For all but the oldest burst, the central peak is recovered within the correct bin. For the older age the peak of the synthetic episode is recovered at slightly too old ages. Figure 6 shows that the age resolution of the recovered episode is significantly better at young ages than at old ages. For the young ages with high age resolution, the star formation is confined mostly to the central bin, while for the old episodes the star formation is spread out over multiple bins. The episodes are recovered with a resolution of 0.25 Gyr at ages of 1.25 Gyr, 3.25 Gyr, 5.75 Gyr, 0.5 Gyr at ages 8.25 Gyr, 10.75 Gyr and 1 Gyr at an age of 12.75 Gyr, which is consistent with values between 5% and 25% of the adopted age.

4. Star formation history of the Carina dSph

To determine the SFH of Carina, we assumed a wide range of possible ages and metallicities to avoid biasing the solution by our choice of parameter space. For the metallicity, a lower limit of [Fe/H] = −2.5 dex was assumed, which is the lowest available in our set of isochrones. The spectroscopic MDF shows that only 7 percent of stars have [Fe/H] ≤ − 2.5 dex, therefore our lower metallicity limit should not lead to a bias in the SFH results. Furthermore, the metallicities of stars in the MDF also show that no stars with [Fe/H] ≥ − 1.0 dex are present on the RGB. However, we adopted an upper metallicity limit of [Fe/H] = −0.5 dex since higher metallicities may be present in young MS stars without a corresponding RGB sequence.
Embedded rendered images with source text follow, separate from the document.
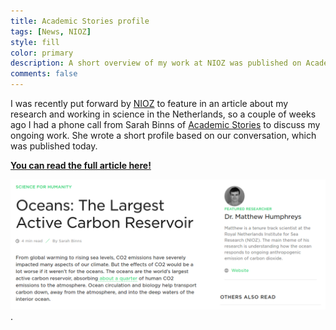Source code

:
 ```yaml
---
title: Academic Stories profile
tags: [News, NIOZ]
style: fill
color: primary
description: A short overview of my work at NIOZ was published on Academic Stories today.
comments: false
---
```


I was recently put forward by [NIOZ](https://www.nioz.nl/en) to feature in an article about my research and working in science in the Netherlands, so a couple of weeks ago I had a phone call from Sarah Binns of [Academic Stories](https://academicstories.com/) to discuss my ongoing work. She wrote a short profile based on our conversation, which was published today.

[**You can read the full article here!**](https://academicstories.com/story/science-for-humanity/oceans-the-largest-active-carbon-reservoir)

[![The start of the article on Academic Stories](https://raw.githubusercontent.com/mvdh7/mvdh7.github.io/master/images/blog/academicstories.png "The start of the article on Academic Stories")](https://academicstories.com/story/science-for-humanity/oceans-the-largest-active-carbon-reservoir).
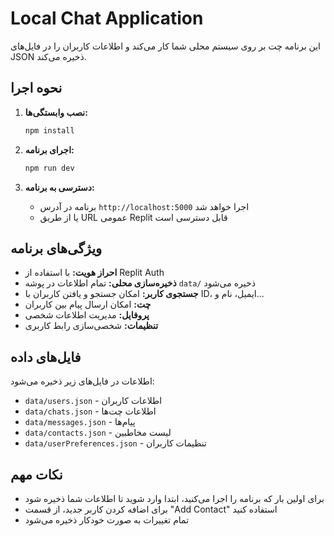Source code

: 
# Local Chat Application

این برنامه چت بر روی سیستم محلی شما کار می‌کند و اطلاعات کاربران را در فایل‌های JSON ذخیره می‌کند.

## نحوه اجرا

1. **نصب وابستگی‌ها:**
   ```bash
   npm install
   ```

2. **اجرای برنامه:**
   ```bash
   npm run dev
   ```

3. **دسترسی به برنامه:**
   - برنامه در آدرس `http://localhost:5000` اجرا خواهد شد
   - یا از طریق URL عمومی Replit قابل دسترسی است

## ویژگی‌های برنامه

- **احراز هویت:** با استفاده از Replit Auth
- **ذخیره‌سازی محلی:** تمام اطلاعات در پوشه `data/` ذخیره می‌شود
- **جستجوی کاربر:** امکان جستجو و یافتن کاربران با ID، ایمیل، نام و...
- **چت:** امکان ارسال پیام بین کاربران
- **پروفایل:** مدیریت اطلاعات شخصی
- **تنظیمات:** شخصی‌سازی رابط کاربری

## فایل‌های داده

اطلاعات در فایل‌های زیر ذخیره می‌شود:
- `data/users.json` - اطلاعات کاربران
- `data/chats.json` - اطلاعات چت‌ها
- `data/messages.json` - پیام‌ها
- `data/contacts.json` - لیست مخاطبین
- `data/userPreferences.json` - تنظیمات کاربران

## نکات مهم

- برای اولین بار که برنامه را اجرا می‌کنید، ابتدا وارد شوید تا اطلاعات شما ذخیره شود
- برای اضافه کردن کاربر جدید، از قسمت "Add Contact" استفاده کنید
- تمام تغییرات به صورت خودکار ذخیره می‌شود
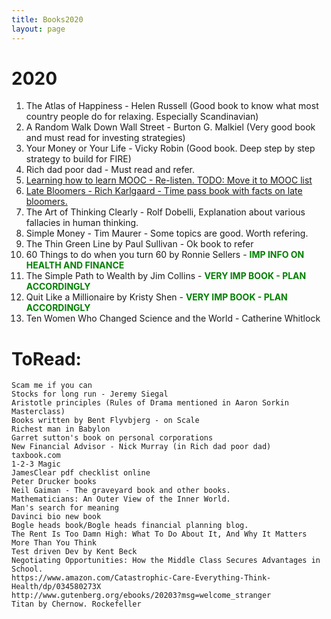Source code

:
 ```yaml
---
title: Books2020
layout: page
---
```


# 2020

1. The Atlas of Happiness - Helen Russell (Good book to know what most country people do for relaxing. Especially Scandinavian)
2. A Random Walk Down Wall Street - Burton G. Malkiel (Very good book and must read for investing strategies)
3. Your Money or Your Life - Vicky Robin (Good book. Deep step by step strategy to build for FIRE)
4. Rich dad poor dad - Must read and refer.
5. [Learning how to learn MOOC - Re-listen. TODO: Move it to MOOC list](https://www.coursera.org/learn/learning-how-to-learn/)
6. [Late Bloomers - Rich Karlgaard - Time pass book with facts on late bloomers.](https://www.latebloomer.com/)
7. The Art of Thinking Clearly - Rolf Dobelli, Explanation about various fallacies in human thinking.
8. Simple Money - Tim Maurer - Some topics are good. Worth refering.
9. The Thin Green Line by Paul Sullivan - Ok book to refer
10. 60 Things to do when you turn 60 by Ronnie Sellers - <b style="color: green"> IMP INFO ON HEALTH AND FINANCE</b>
11. The Simple Path to Wealth by Jim Collins - <b style="color: green"> VERY IMP BOOK - PLAN ACCORDINGLY</b>
12. Quit Like a Millionaire by Kristy Shen - <b style="color: green"> VERY IMP BOOK - PLAN ACCORDINGLY</b>
13. Ten Women Who Changed Science and the World - Catherine Whitlock


# ToRead:
      
    Scam me if you can
    Stocks for long run - Jeremy Siegal
    Aristotle principles (Rules of Drama mentioned in Aaron Sorkin Masterclass)
    Books written by Bent Flyvbjerg - on Scale
    Richest man in Babylon   
    Garret sutton's book on personal corporations
    New Financial Advisor - Nick Murray (in Rich dad poor dad)
    taxbook.com
    1-2-3 Magic
    JamesClear pdf checklist online
    Peter Drucker books
    Neil Gaiman - The graveyard book and other books.
    Mathematicians: An Outer View of the Inner World.
    Man's search for meaning
    Davinci bio new book
    Bogle heads book/Bogle heads financial planning blog.
    The Rent Is Too Damn High: What To Do About It, And Why It Matters More Than You Think
    Test driven Dev by Kent Beck
    Negotiating Opportunities: How the Middle Class Secures Advantages in School.
    https://www.amazon.com/Catastrophic-Care-Everything-Think-Health/dp/034580273X
    http://www.gutenberg.org/ebooks/20203?msg=welcome_stranger
    Titan by Chernow. Rockefeller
A bin size of 0.2 dex was assumed for [Fe/H], which is similar to the average observed uncertainty on [Fe/H]. For the age limits, we assumed a maximum age of 14 Gyr for the age of the Universe and considered a range of ages between 0.25 (the youngest age available in the isochrone sets used) and 14 Gyr old, with a bin size of 0.5 Gyr above an age of 2 Gyr and a bin size of 0.25 Gyr below 2 Gyr.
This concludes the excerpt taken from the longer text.